Hoy las ondas han vuelto a circular por nuestros teléfonos con normalidad y yo podré pegar en mi página estas reflexiones.
¡Gracias a Graham Bell, o al italiano Antonio Meucci que se quejaba de que el primero le había robado su idea! Mejor, ¡gracias a los dos por este maravilloso invento!
Sangre, sudor y lágrimas

Es un decir. No hay sangre, ni lágrimas. Pero sí sudor. ¡Mucho!
La vida en el pueblo transcurre plácidamente. Estoy sola. Tengo poco trabajo así que dispongo de mucho tiempo libre para hacer todo aquello que me gusta y cultivar el silencio y la soledad que tanto bien me hacen. Otra vez me he enganchado a los sudokus. Los hago en casa, sentada en un banco a la entrada de la ermita de San Miguel, a la entrada del pinar, echada en la tumbona bajo la sombra de un manzano del huerto…
Cada noche, cuando me conecto a internet, miro si he recibido algún mensaje de mis amigos, compruebo el número de visitantes de mi página, doy un repaso a las noticias del día y entro en Google o en Yahoo para copiar los sudokus que ofrecen en su sección de juegos on line. En Yahoo hay cuatro, con distintos grados de dificultad. El "fácil", que lo hago en un plis plas, el "medio", que es aceptablemente sencillo de resolver, el "difícil" que, ¡mamá mía! alguno de ellos casi agota mi paciencia, y el "infernal", que como su nombre indica, sólo a puro de fuerza de voluntad y de tesón puedo hincarle el diente. Cuando parece que tengo el triunfo en la punta de mis dedos, recibo la primera señal de alarma. Hay algo que no cuadra, algún número está repetido en la misma fila…

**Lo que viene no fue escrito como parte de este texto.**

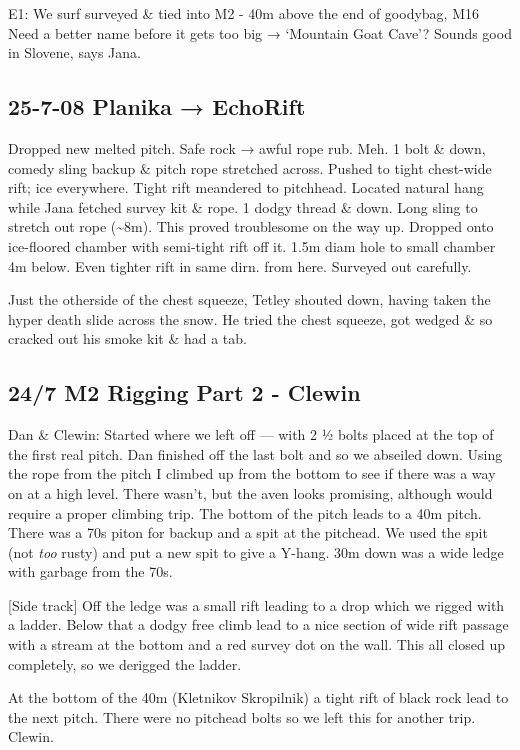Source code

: E1: We surf surveyed \& tied into M2 - 40m above the end of goodybag,
M16 Need a better name before it gets too big → `Mountain Goat Cave'?
Sounds good in Slovene, says Jana.

\subsection{25-7-08 Planika → EchoRift}\label{planika-echorift}

Dropped new melted pitch. Safe rock → awful rope rub. Meh. 1 bolt \&
down, comedy sling backup \& pitch rope stretched across. Pushed to
tight chest-wide rift; ice everywhere. Tight rift meandered to
pitchhead. Located natural hang while Jana fetched survey kit \& rope. 1
dodgy thread \& down. Long sling to stretch out rope
(\textasciitilde{}8m). This proved troublesome on the way up. Dropped
onto ice-floored chamber with semi-tight rift off it. 1.5m diam hole to
small chamber 4m below. Even tighter rift in same dirn. from here.
Surveyed out carefully.

Just the otherside of the chest squeeze, Tetley shouted down, having
taken the hyper death slide across the snow. He tried the chest squeeze,
got wedged \& so cracked out his smoke kit \& had a tab.

\subsection{24/7 M2 Rigging Part 2 -
Clewin}\label{m2-rigging-part-2---clewin}

Dan \& Clewin: Started where we left off --- with 2 ½ bolts placed at
the top of the first real pitch. Dan finished off the last bolt and so
we abseiled down. Using the rope from the pitch I climbed up from the
bottom to see if there was a way on at a high level. There wasn't, but
the aven looks promising, although would require a proper climbing trip.
The bottom of the pitch leads to a 40m pitch. There was a 70s piton for
backup and a spit at the pitchead. We used the spit (not \emph{too}
rusty) and put a new spit to give a Y-hang. 30m down was a wide ledge
with garbage from the 70s.

{[}Side track{]} Off the ledge was a small rift leading to a drop which
we rigged with a ladder. Below that a dodgy free climb lead to a nice
section of wide rift passage with a stream at the bottom and a red
survey dot on the wall. This all closed up completely, so we derigged
the ladder.

At the bottom of the 40m (Kletnikov Skropilnik) a tight rift of black
rock lead to the next pitch. There were no pitchead bolts so we left
this for another trip. Clewin.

Aprieto los labios con determinación, y con un poco de rabia borro todos los números. A la derecha del cuadro coloco una pequeña raya vertical para contabilizar el número de intentos y me digo a mí misma que voy a poder más que el maldito sudoku. El lapicero va disminuyendo visiblemente y la goma ha perdido su forma original y se ha convertido en una pequeña rueda que se desliza por el suelo al menor descuido.
Pueden ser cuatro, cinco, seis o más intentos, pero al final consigo el resultado correcto. Y entonces siento una enorme satisfacción, como si hubiese ganado una difícil batalla.